MUSE is a hackathon MVP for blind developers who build UI with AI coding tools like v0. It accepts a v0 preview link, pasted UI code, screenshot, or spoken design goal, then returns a structured explanation of the likely visual layout, taste/design feedback, accessibility notes, and a copyable prompt for the next v0 iteration.

This is the product interface, not a landing page.

Why It Matters

AI UI builders can generate visual interfaces quickly, but blind developers still need fast, practical feedback about what changed visually, whether the result feels polished, and what prompt to try next. MUSE turns UI output into reviewable text and optional speech so the design loop can stay keyboard-first and voice-first.

Stack

  • Next.js App Router
  • TypeScript
  • Tailwind CSS
  • Groq for structured review and speech-to-text
  • ElevenLabs or AWS Polly for text-to-speech
  • DynamoDB for persisted review sessions, user profile, and compact MUSE memory, with browser local fallback
  • Server-side PageMap extraction for URL/code navigation guidance

Conversational Review Companion

MUSE now routes each call turn through a conversation controller before using a model. The controller classifies intents such as onboarding, overview, current section, next section, list actions, design critique, accessibility review, revision comparison, v0 prompt generation, preference memory, and session end.

  • Deterministic PageMap intents answer without model calls and use mapped page title, section labels, nearby sections, actions, warnings, and the current goal.
  • Call start greets once, then either asks for missing UI input or orients the user to the mapped page.
  • Onboarding stores a heard name as pending first and asks for confirmation before saving it permanently.
  • Preference memory only stores explicit user statements, such as preferring clean minimal layouts or prioritizing screen-reader clarity.
  • Screenshot-only conversations stay graceful: MUSE explains the limitation and asks for URL/code instead of pretending to visually inspect the screenshot.

Local Setup

npm install
cp .env.example .env.local
npm run dev

Open http://localhost:3000.

Environment Variables

Required for AI review and voice transcription:

GROQ_API_KEY=

Optional for ElevenLabs read-aloud:

ELEVENLABS_API_KEY=
ELEVENLABS_VOICE_ID=
DEFAULT_TTS_PROVIDER=elevenlabs

Optional for AWS Polly and DynamoDB:

AWS_REGION=
AWS_ACCESS_KEY_ID=
AWS_SECRET_ACCESS_KEY=
AWS_POLLY_VOICE_ID=
AWS_DYNAMODB_TABLE=

Optional for LiveKit realtime voice:

LIVEKIT_URL=
LIVEKIT_API_KEY=
LIVEKIT_API_SECRET=
MUSE_APP_URL=http://localhost:3000

DynamoDB Storage

To persist completed reviews, comparisons, companion profile, and compact memory server-side, create a DynamoDB table with:

  • Partition key: pk as string
  • Sort key: sk as string

The same table stores:

  • SESSION#<sessionId> / METADATA for review and comparison sessions
  • USER#<userId> / PROFILE for onboarding and preferences
  • USER#<userId> / MEMORY#ACTIVE for compact conversational memory
  • USER#<userId> / CALL#<callId>#TURN#... for recent call turns

IAM actions needed for the hackathon app:

  • DynamoDB: PutItem, GetItem, UpdateItem, Query
  • Polly: SynthesizeSpeech

When DynamoDB is not configured or a save fails, MUSE still returns the review and stores local fallback data in this browser under muse.localSessions, muse.profile, and muse.memory.

LiveKit Realtime Voice

MUSE can upgrade from browser-recorded turns to LiveKit Cloud realtime transport when LIVEKIT_URL, LIVEKIT_API_KEY, and LIVEKIT_API_SECRET are configured. The Next.js app remains the source of truth: it mints short-lived room tokens at POST /api/livekit/token, stores profile/memory through DynamoDB, maps pages through PageMap, and routes turns through /api/conversation.
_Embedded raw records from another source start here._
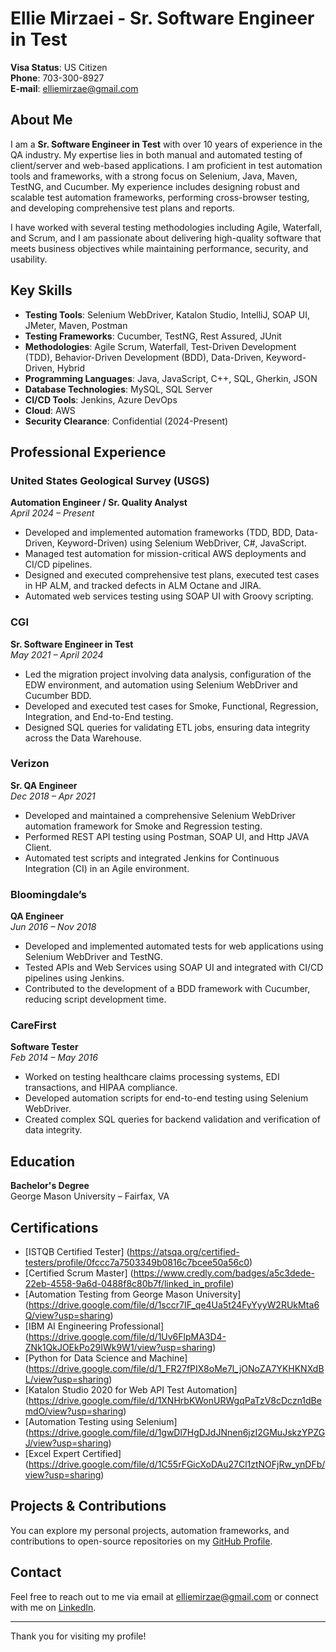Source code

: # Ellie Mirzaei - Sr. Software Engineer in Test

**Visa Status**: US Citizen  
**Phone**: 703-300-8927  
**E-mail**: [elliemirzae@gmail.com](mailto:elliemirzae@gmail.com)  

## About Me
I am a **Sr. Software Engineer in Test** with over 10 years of experience in the QA industry. My expertise lies in both manual and automated testing of client/server and web-based applications. I am proficient in test automation tools and frameworks, with a strong focus on Selenium, Java, Maven, TestNG, and Cucumber. My experience includes designing robust and scalable test automation frameworks, performing cross-browser testing, and developing comprehensive test plans and reports.

I have worked with several testing methodologies including Agile, Waterfall, and Scrum, and I am passionate about delivering high-quality software that meets business objectives while maintaining performance, security, and usability.

## Key Skills
- **Testing Tools**: Selenium WebDriver, Katalon Studio, IntelliJ, SOAP UI, JMeter, Maven, Postman  
- **Testing Frameworks**: Cucumber, TestNG, Rest Assured, JUnit  
- **Methodologies**: Agile Scrum, Waterfall, Test-Driven Development (TDD), Behavior-Driven Development (BDD), Data-Driven, Keyword-Driven, Hybrid  
- **Programming Languages**: Java, JavaScript, C++, SQL, Gherkin, JSON  
- **Database Technologies**: MySQL, SQL Server  
- **CI/CD Tools**: Jenkins, Azure DevOps  
- **Cloud**: AWS  
- **Security Clearance**: Confidential (2024-Present)  

## Professional Experience

### **United States Geological Survey (USGS)**  
**Automation Engineer / Sr. Quality Analyst**  
*April 2024 – Present*  
- Developed and implemented automation frameworks (TDD, BDD, Data-Driven, Keyword-Driven) using Selenium WebDriver, C#, JavaScript.
- Managed test automation for mission-critical AWS deployments and CI/CD pipelines.
- Designed and executed comprehensive test plans, executed test cases in HP ALM, and tracked defects in ALM Octane and JIRA.
- Automated web services testing using SOAP UI with Groovy scripting.

### **CGI**  
**Sr. Software Engineer in Test**  
*May 2021 – April 2024*  
- Led the migration project involving data analysis, configuration of the EDW environment, and automation using Selenium WebDriver and Cucumber BDD.
- Developed and executed test cases for Smoke, Functional, Regression, Integration, and End-to-End testing.
- Designed SQL queries for validating ETL jobs, ensuring data integrity across the Data Warehouse.

### **Verizon**  
**Sr. QA Engineer**  
*Dec 2018 – Apr 2021*  
- Developed and maintained a comprehensive Selenium WebDriver automation framework for Smoke and Regression testing.
- Performed REST API testing using Postman, SOAP UI, and Http JAVA Client.
- Automated test scripts and integrated Jenkins for Continuous Integration (CI) in an Agile environment.

### **Bloomingdale’s**  
**QA Engineer**  
*Jun 2016 – Nov 2018*  
- Developed and implemented automated tests for web applications using Selenium WebDriver and TestNG.
- Tested APIs and Web Services using SOAP UI and integrated with CI/CD pipelines using Jenkins.
- Contributed to the development of a BDD framework with Cucumber, reducing script development time.

### **CareFirst**  
**Software Tester**  
*Feb 2014 – May 2016*  
- Worked on testing healthcare claims processing systems, EDI transactions, and HIPAA compliance.
- Developed automation scripts for end-to-end testing using Selenium WebDriver.
- Created complex SQL queries for backend validation and verification of data integrity.

## Education
**Bachelor's Degree**  
George Mason University – Fairfax, VA

## Certifications
- [ISTQB Certified Tester] (https://atsqa.org/certified-testers/profile/0fccc7a7503349b0816c7bcee50a56c0)
- [Certified Scrum Master] (https://www.credly.com/badges/a5c3dede-22eb-4558-9a6d-0488f8c80b7f/linked_in_profile)
- [Automation Testing from George Mason University] (https://drive.google.com/file/d/1sccr7IF_qe4Ua5t24FyYyyW2RUkMta6Q/view?usp=sharing)
- [IBM AI Engineering Professional] (https://drive.google.com/file/d/1Uv6FlpMA3D4-ZNk1QkJOEkPo29IWk9W1/view?usp=sharing)
- [Python for Data Science and Machine] (https://drive.google.com/file/d/1_FR27fPIX8oMe7l_jONoZA7YKHKNXdBL/view?usp=sharing)
- [Katalon Studio 2020 for Web API Test Automation] (https://drive.google.com/file/d/1XNHrbKWonURWgqPaTzV8cDczn1dBemdO/view?usp=sharing)
- [Automation Testing using Selenium] (https://drive.google.com/file/d/1gwDl7HgDJdJNnen6jzI2GMuJskzYPZGJ/view?usp=sharing)
- [Excel Expert Certified] (https://drive.google.com/file/d/1C55rFGicXoDAu27Cl1ztNOFjRw_ynDFb/view?usp=sharing)

## Projects & Contributions
You can explore my personal projects, automation frameworks, and contributions to open-source repositories on my [GitHub Profile](https://github.com/elliemirzaei).

## Contact
Feel free to reach out to me via email at [elliemirzae@gmail.com](mailto:elliemirzae@gmail.com) or connect with me on [LinkedIn](https://www.linkedin.com/in/elliemirzaei/).

---

Thank you for visiting my profile!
  • Realtime calls have a hard 10-minute cap. The client shows remaining time, the token expires at the cap, and the UI ends the call with a concise status message.
  • The settings panel includes a Realtime voice toggle. If LiveKit token minting or connection fails, MUSE falls back to the existing browser recording, /api/stt, and /api/tts flow.
  • The separate worker entrypoint is workers/muse-livekit-agent.ts; run it with npm run livekit:agent in an environment that has LiveKit credentials and MUSE_APP_URL.
  • The worker joins LiveKit rooms as MUSE, listens for voice turns through LiveKit Agents, calls /api/conversation for the MUSE brain, and speaks the backend reply. Room metadata can carry current URL/code summary, PageMap, and navigation state.

Demo Script

  1. Start the app with npm run dev.
  2. Paste a short v0/React/HTML snippet into the workspace with Cmd+V, or open the F-options panel and choose Paste code.
  3. MUSE maps the page into sections and actions when URL/code input is available.
  4. Press F, then use Describe current section, Next section, Previous section, or List actions to navigate the mapped page.
  5. Add a goal such as Make this page feel more premium and accessible.
  6. Press F, choose Review UI, and wait for the structured MUSE review.
  7. Copy the v0 prompt from the result.
  8. Press Space once to start a MUSE call. First-time users should hear onboarding and be asked to confirm the heard name before it is saved.
  9. Ask what am I looking at?, does this feel premium?, or make a v0 prompt; replies should stay concise and grounded in PageMap labels/actions.
  10. Speak a short navigation command like next section or list actions, then pause. MUSE should auto-submit after the silence gap, reply concisely, and return to listening.
  11. Press Escape to end the call; MUSE saves and shows a compact session summary.
  12. Use Read aloud if ElevenLabs or Polly is configured.
  13. Press F, choose Compare versions, paste before/after snippets, and run the comparison flow.
  14. For the screenshot limitation, upload only a screenshot and choose Review UI; MUSE should ask for HTML/JSX/CSS or page code for accurate review.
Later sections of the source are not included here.